**Work instruction:**
The answer must be a single number, namely how many lines in the entries below contain the string "index".

**Data shown:**
::::

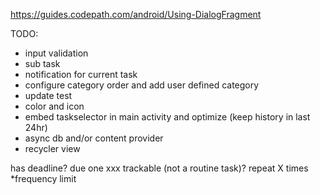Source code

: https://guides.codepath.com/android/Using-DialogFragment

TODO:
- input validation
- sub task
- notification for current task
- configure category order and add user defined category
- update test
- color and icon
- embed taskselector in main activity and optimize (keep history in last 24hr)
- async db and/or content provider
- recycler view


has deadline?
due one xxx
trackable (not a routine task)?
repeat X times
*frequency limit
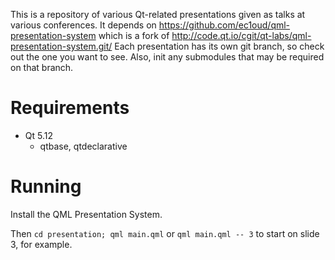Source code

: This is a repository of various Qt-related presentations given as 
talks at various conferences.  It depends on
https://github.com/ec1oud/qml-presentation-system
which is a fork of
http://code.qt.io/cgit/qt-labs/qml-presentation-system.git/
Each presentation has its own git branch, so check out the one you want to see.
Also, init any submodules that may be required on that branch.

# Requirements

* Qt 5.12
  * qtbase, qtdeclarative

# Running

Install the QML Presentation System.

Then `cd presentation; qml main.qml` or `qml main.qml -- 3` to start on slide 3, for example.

::::

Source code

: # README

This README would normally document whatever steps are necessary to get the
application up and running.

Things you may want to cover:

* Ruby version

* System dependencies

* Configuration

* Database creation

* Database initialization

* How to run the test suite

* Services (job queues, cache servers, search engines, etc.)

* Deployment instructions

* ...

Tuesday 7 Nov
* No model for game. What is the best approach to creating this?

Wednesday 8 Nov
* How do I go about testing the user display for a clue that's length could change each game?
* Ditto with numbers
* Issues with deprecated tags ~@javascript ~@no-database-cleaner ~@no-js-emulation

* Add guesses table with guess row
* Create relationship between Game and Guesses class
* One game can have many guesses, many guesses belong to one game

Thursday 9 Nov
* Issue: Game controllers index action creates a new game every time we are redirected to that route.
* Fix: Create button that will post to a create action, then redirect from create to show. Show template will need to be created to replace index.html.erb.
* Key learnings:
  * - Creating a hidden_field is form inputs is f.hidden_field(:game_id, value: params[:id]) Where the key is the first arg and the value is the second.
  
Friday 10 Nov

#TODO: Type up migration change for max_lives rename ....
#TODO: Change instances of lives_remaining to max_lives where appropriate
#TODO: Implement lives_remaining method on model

::::

**Exercise response:**
2